Человек в литературе Древней Руси — страница 30 из 39

Стремление широко обобщить жизненные явления, и притом совершенно по-новому, не так, как раньше, делает «Повесть о Горе Злочастии» одним из самых интересных явлений русской литературы XVII в. Открыв способ художественного обобщения нового типа, автор стремится до конца воспользоваться своим открытием и дать обобщение невиданного ранее размаха. Биография безымянного молодца изображается как типичный пример безотрадной жизни всего человеческого рода, а образ Горя становится образом человеческой судьбы вообще. Именно поэтому повесть начинается буквально от Адама – родоначальника всего человечества[408]. Невзрачная жизнь невзрачного героя осознается как жизнь человека вообще.

Такой громадной широты обобщения автор повести достигает тем, что лишает ее всех исторических упоминаний, имен и названий. Не только герой не имеет имени: в произведении на этот раз вообще нет ни одного собственного имени, ни одного упоминания знакомых русскому человеку городов или рек; в повести нельзя найти ни одного, хотя бы косвенного, намека на какие-либо исторические обстоятельства, которые позволили бы определить время ее действия. Все здесь обобщено и суммировано до крайних пределов, сосредоточено на одном: на судьбе молодца, его внутренней, психологической драме, на его характере. При этом повесть не чуждается описаний быта, по преимуществу самого низкого, кабацкого.

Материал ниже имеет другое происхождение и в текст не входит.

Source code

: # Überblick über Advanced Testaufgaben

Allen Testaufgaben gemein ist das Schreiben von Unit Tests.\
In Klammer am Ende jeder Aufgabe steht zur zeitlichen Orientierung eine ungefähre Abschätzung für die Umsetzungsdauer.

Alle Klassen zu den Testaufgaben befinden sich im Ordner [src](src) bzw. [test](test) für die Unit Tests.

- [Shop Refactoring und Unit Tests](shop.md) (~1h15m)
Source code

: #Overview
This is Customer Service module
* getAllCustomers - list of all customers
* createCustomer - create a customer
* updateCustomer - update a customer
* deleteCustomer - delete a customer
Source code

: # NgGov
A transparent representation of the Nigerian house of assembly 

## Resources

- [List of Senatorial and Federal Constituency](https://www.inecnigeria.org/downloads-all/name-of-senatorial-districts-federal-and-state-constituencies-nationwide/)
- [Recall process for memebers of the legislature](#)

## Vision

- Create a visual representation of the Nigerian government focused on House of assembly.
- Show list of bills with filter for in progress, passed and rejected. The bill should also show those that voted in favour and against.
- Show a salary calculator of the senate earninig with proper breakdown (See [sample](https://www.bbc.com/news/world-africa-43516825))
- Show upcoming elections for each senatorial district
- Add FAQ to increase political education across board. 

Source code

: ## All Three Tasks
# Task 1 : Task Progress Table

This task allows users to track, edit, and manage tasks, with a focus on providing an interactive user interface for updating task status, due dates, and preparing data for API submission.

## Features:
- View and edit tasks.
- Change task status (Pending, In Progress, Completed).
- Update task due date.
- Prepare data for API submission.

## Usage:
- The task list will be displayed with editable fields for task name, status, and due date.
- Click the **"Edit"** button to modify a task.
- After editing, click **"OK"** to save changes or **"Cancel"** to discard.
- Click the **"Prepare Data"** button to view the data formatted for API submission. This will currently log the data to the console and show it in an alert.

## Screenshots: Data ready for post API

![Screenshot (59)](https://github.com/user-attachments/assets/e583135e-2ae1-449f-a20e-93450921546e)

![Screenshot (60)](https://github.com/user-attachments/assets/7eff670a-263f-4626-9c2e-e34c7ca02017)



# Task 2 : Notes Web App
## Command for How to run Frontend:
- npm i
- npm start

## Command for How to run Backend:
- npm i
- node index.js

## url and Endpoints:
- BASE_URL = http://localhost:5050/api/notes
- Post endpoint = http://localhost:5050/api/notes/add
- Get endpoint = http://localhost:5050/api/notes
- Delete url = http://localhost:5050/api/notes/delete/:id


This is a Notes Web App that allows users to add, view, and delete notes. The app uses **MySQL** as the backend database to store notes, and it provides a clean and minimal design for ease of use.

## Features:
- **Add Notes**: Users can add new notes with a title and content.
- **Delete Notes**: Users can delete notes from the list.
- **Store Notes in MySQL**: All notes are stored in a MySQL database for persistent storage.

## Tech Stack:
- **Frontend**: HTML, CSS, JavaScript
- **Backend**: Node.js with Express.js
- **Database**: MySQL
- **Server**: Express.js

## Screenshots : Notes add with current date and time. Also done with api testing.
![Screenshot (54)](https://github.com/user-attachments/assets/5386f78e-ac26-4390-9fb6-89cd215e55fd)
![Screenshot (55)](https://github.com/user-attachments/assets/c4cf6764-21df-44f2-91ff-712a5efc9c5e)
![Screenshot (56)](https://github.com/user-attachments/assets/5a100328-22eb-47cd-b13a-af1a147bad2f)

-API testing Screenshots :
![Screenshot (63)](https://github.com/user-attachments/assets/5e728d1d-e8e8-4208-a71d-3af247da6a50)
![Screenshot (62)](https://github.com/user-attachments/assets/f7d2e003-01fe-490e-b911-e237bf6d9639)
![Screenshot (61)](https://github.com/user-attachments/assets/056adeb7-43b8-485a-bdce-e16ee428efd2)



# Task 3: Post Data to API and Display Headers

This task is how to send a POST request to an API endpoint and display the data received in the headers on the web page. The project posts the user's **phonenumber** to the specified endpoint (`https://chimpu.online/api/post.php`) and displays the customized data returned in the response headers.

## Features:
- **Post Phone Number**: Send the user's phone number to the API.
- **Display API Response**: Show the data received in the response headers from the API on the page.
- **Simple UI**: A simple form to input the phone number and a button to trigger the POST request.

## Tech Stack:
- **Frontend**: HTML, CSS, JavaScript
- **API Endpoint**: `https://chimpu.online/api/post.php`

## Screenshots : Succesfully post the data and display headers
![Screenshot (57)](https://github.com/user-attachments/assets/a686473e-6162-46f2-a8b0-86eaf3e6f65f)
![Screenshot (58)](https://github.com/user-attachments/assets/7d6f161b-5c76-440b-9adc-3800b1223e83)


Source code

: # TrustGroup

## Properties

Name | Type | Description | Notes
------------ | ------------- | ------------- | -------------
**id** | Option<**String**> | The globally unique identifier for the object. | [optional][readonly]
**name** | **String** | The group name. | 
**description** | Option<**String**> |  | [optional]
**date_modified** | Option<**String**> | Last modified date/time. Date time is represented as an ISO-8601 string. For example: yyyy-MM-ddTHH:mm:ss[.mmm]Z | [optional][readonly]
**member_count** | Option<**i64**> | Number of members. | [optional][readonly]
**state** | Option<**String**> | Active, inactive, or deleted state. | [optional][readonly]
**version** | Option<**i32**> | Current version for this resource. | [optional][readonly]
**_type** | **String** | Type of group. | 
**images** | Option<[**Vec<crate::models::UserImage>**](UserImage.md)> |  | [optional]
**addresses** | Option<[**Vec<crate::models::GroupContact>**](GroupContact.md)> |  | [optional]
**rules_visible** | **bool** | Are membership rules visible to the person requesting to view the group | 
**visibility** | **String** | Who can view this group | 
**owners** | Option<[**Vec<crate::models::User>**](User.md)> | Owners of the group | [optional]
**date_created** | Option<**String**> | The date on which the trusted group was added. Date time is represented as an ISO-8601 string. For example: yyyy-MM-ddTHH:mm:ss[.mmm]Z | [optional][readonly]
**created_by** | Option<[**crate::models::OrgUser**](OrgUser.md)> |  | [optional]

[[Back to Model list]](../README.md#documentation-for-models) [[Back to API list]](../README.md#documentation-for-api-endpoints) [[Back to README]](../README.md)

Перед нами полная противоположность тому, чем жила старая литературная традиция: там – единичный «исторический» герой, здесь – весь человеческий род, обобщенный в безвестном молодце; там – представители самых верхов феодального общества, здесь – герой из его низов, безымянный молодец, бредущий без цели и занятий в «гуньке кабацкой», в уши которого «шумит разбой»; там – игнорирование быта, здесь – сугубо бытовая обстановка, хотя и изображенная только намеками; там – абстракция, здесь – конкретность, сложная внутренняя жизнь героя.

«Повесть о Горе Злочастии» – не единичное явление в области такого рода обобщений. Близко к «Повести о Горе Злочастии» стоит «Азбука о голом и небогатом человеке», где почти тот же герой, но только без преследующего его Горя.

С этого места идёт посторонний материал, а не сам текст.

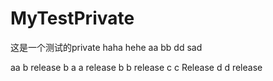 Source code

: # MyTestPrivate
这是一个测试的private haha hehe aa bb dd sad

aa
b
release b
a
a release
b
b release
c
c Release
d
d release
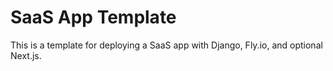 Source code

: # SaaS App Template
This is a template for deploying a SaaS app with Django, Fly.io, and optional Next.js. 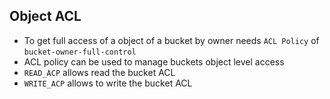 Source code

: ## Object ACL

- To get full access of a object of a bucket by owner needs `ACL Policy` of `bucket-owner-full-control`
- ACL policy can be used to manage buckets object level access
- `READ_ACP` allows read the bucket ACL
- `WRITE_ACP` allows to write the bucket ACL
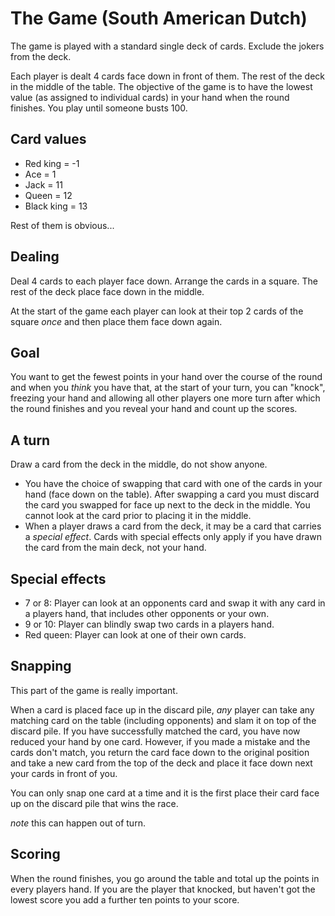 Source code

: # The Game (South American Dutch) 

The game is played with a standard single deck of cards. Exclude the jokers from the deck.

Each player is dealt 4 cards face down in front of them. The rest of the deck in the middle of the table. The objective of the game is to have the lowest
value (as assigned to individual cards) in your hand when the round finishes. You play until someone busts 100.

## Card values

- Red king = -1
- Ace = 1
- Jack = 11
- Queen = 12
- Black king = 13

Rest of them is obvious...

## Dealing

Deal 4 cards to each player face down. Arrange the cards in a square. The rest of the deck place face down in the middle.

At the start of the game each player can look at their top 2 cards of the square *once* and then place them face down again.

## Goal

You want to get the fewest points in your hand over the course of the round and when you *think* you have that, at the start of your turn, you can "knock",
freezing your hand and allowing all other players one more turn after which the round finishes and you reveal your hand and count up the scores.

## A turn

Draw a card from the deck in the middle, do not show anyone. 

- You have the choice of swapping that card with one of the cards in your hand (face down on the table).
After swapping a card you must discard the card you swapped for face up next to the deck in the middle. You cannot look at the card prior to placing it in the middle.
- When a player draws a card from the deck, it may be a card that carries a *special effect*. Cards with special effects only apply if you have drawn the card from the main deck, not your hand.

## Special effects

- 7 or 8: Player can look at an opponents card and swap it with any card in a players hand, that includes other opponents or your own.
- 9 or 10: Player can blindly swap two cards in a players hand.
- Red queen: Player can look at one of their own cards.

## Snapping

This part of the game is really important. 

When a card is placed face up in the discard pile, *any* player can take any matching card on the table (including opponents) and slam it on top of the discard pile.
If you have successfully matched the card, you have now reduced your hand by one card. However, if you made a mistake and the cards don't match, you return the card face down to the original position
and take a new card from the top of the deck and place it face down next your cards in front of you.

You can only snap one card at a time and it is the first place their card face up on the discard pile that wins the race.

*note* this can happen out of turn.

## Scoring

When the round finishes, you go around the table and total up the points in every players hand. If you are the player that knocked, but haven't got the lowest score
you add a further ten points to your score.



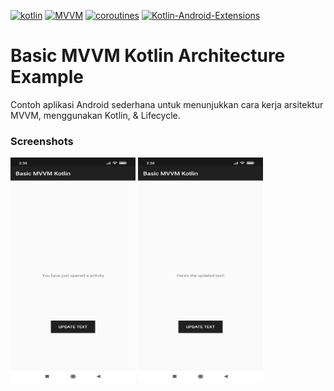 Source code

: [![kotlin](https://img.shields.io/badge/Kotlin-1.3.xxx-brightgreen.svg)](https://kotlinlang.org/)
[![MVVM](https://img.shields.io/badge/Clean--Code-MVVM-brightgreen.svg)](https://github.com/googlesamples/android-architecture) 
[![coroutines](https://img.shields.io/badge/coroutines-asynchronous-red.svg)](https://kotlinlang.org/docs/reference/coroutines-overview.html)
[![Kotlin-Android-Extensions](https://img.shields.io/badge/Kotlin--Android--Extensions-plugin-red.svg)](https://kotlinlang.org/docs/tutorials/android-plugin.html)


# Basic MVVM Kotlin Architecture Example
Contoh aplikasi Android sederhana untuk menunjukkan cara kerja arsitektur MVVM, menggunakan Kotlin, &amp; Lifecycle.

### Screenshots

<div align:left;display:inline;>
  <img width="200" height="360" src="https://github.com/SetiaBudy-Me/basic-mvvm-kotlin-architecture-example/blob/master/screenshot/Image%2001.jpeg"/>
  <img width="200" height="360" src="https://github.com/SetiaBudy-Me/basic-mvvm-kotlin-architecture-example/blob/master/screenshot/Image%2002.jpeg"/>
</div>

$~~$
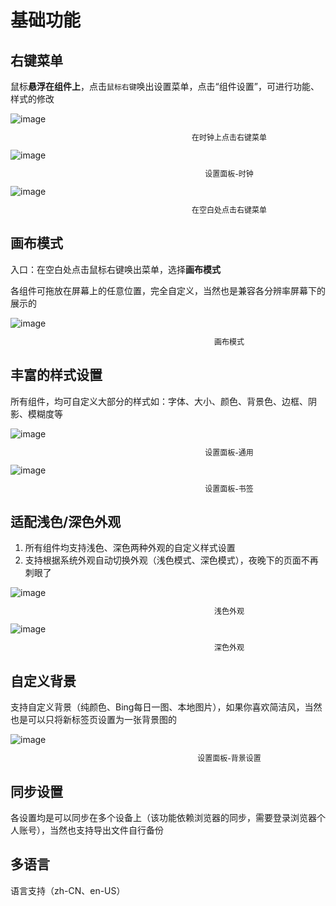 # 基础功能

## 右键菜单

鼠标**悬浮在组件上**，点击`鼠标右键`唤出设置菜单，点击“组件设置”，可进行功能、样式的修改

<div style="width: 700px;">
  <img src="/images/general/right-menu-clock.png" alt="image">
  <p style="font-size: 12px; text-align: center;">在时钟上点击右键菜单</p>
  <img src="/images/general/setting-clock.png" alt="image">
  <p style="font-size: 12px; text-align: center;">设置面板-时钟</p>
  <img src="/images/getting-started/right-menu-general.png" alt="image">
  <p style="font-size: 12px; text-align: center;">在空白处点击右键菜单</p>
</div>

## 画布模式

入口：在空白处点击鼠标右键唤出菜单，选择**画布模式**

各组件可拖放在屏幕上的任意位置，完全自定义，当然也是兼容各分辨率屏幕下的展示的

<div style="width: 700px;">
  <img src="/images/general/drag-model.png" alt="image">
  <p style="font-size: 12px; text-align: center;">画布模式</p>
</div>

## 丰富的样式设置


所有组件，均可自定义大部分的样式如：字体、大小、颜色、背景色、边框、阴影、模糊度等

<div style="width: 700px;">
  <img src="/images/general/config-global-style.png" alt="image">
  <p style="font-size: 12px; text-align: center;">设置面板-通用</p>
  <img src="/images/general/config-style.png" alt="image">
  <p style="font-size: 12px; text-align: center;">设置面板-书签</p>
</div>


## 适配浅色/深色外观

1. 所有组件均支持浅色、深色两种外观的自定义样式设置
2. 支持根据系统外观自动切换外观（浅色模式、深色模式），夜晚下的页面不再刺眼了

<div style="width: 700px;">
  <img src="/images/general/light.png" alt="image">
  <p style="font-size: 12px; text-align: center;">浅色外观</p>
  <img src="/images/general/dark.png" alt="image">
  <p style="font-size: 12px; text-align: center;">深色外观</p>
</div>

## 自定义背景

支持自定义背景（纯颜色、Bing每日一图、本地图片），如果你喜欢简洁风，当然也是可以只将新标签页设置为一张背景图的

<div style="width: 700px;">
  <img src="/images/general/config-background.png" alt="image">
  <p style="font-size: 12px; text-align: center;">设置面板-背景设置</p>
</div>

## 同步设置

各设置均是可以同步在多个设备上（该功能依赖浏览器的同步，需要登录浏览器个人账号），当然也支持导出文件自行备份

## 多语言

语言支持（zh-CN、en-US）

Безымянность действующего лица открывала возможности для широчайших обобщений. Авторы пытаются делать обобщения в мировом масштабе (это ясно видно по «Повести о Горе Злочастии»), хотя фактически достигают обобщений только в пределах русской действительности XVII в., изображая «наготу и босоту», «недостатки последние» широких народных масс в период городских и крестьянских восстаний XVII в.

Безымянность действующих лиц находится в связи еще с одной чертой, характерной по преимуществу для демократической литературы XVII в., – с элементами своеобразного автобиографизма, в той или иной мере присущего многим произведениям этого времени. В XVII в. были созданы такие сложные автобиографии, как «Житие Аввакума» и «Житие Епифания», и полные автобиографизма отдельные повести о «Смуте» (в первую очередь «Новая повесть»), записки П. Толстого, Б. Шереметева, многочисленные письма и послания частных лиц и т. д. Но и произведения, написанные в XVII в. не о себе, несут печать того же автобиографизма, отражают страдания автора, его жалобы, недовольства. Он пишет по большей части о своей среде и о том, что мучает и тревожит его самого. Это отчетливо чувствуется и в «Службе кабаку», и в «Азбуке о голом и небогатом человеке», и в «Послании доверительном недругу». Не случайно многие из сентенций автора «Азбуки о голом» близко напоминают те приписки на полях, которыми переписчики снабжали свои рукописи и которые с горьким юмором говорят о самых непосредственных их нуждах[409].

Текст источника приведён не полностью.